CAA News Today
NEA Announces Research on Informal Arts Participation in Rural and Urban Areas
posted by Christopher Howard — March 26, 2010
Any serious reckoning of how Americans participate in arts and cultural activities must account for demographic and geographic diversity. Prior National Endowment for the Arts (NEA) publications, including the 2008 Survey of Public Participation in the Arts, already have examined the age, race and ethnicity, gender, and education and income status of arts-goers.
Another way to understand arts participation is by asking where it takes place.

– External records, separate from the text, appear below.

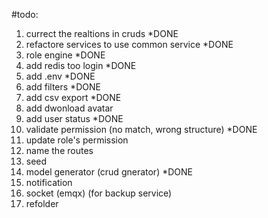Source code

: 
#todo:

1. currect the realtions in cruds *DONE
2. refactore services to use common service *DONE
3. role engine *DONE
4. add redis too login *DONE
5. add .env *DONE
6. add filters *DONE
7. add csv export *DONE
8. add dwonload avatar
9. add user status *DONE
10. validate permission (no match, wrong structure) *DONE
11. update role's permission
12. name the routes
13. seed
14. model generator (crud gnerator) *DONE
15. notification
16. socket (emqx) (for backup service)
17. refolder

Come as You Are: Informal Arts Participation in Urban and Rural Communities is the NEA’s first research publication in several years to examine the “informal arts”—such as playing a musical instrument, attending an art event at a place of worship, or visiting a craft fair. This finding is part of new research from the NEA, announced earlier this during a visit by NEA Chairman Rocco Landesman to Chelsea, Michigan, as part of the NEA’s Art Works Tour. The publication provides an analysis of arts participation in rural and urban areas.
Come as You Are: Informal Arts Participation in Urban and Rural Communities is available in print and pdf on the NEA website.
March Issue of CAA News Published
posted by Christopher Howard — March 19, 2010
The March CAA News—which presents a wrap-up of the wildly successful 2010 Annual Conference in Chicago—has just been published. You may download a PDF of it immediately.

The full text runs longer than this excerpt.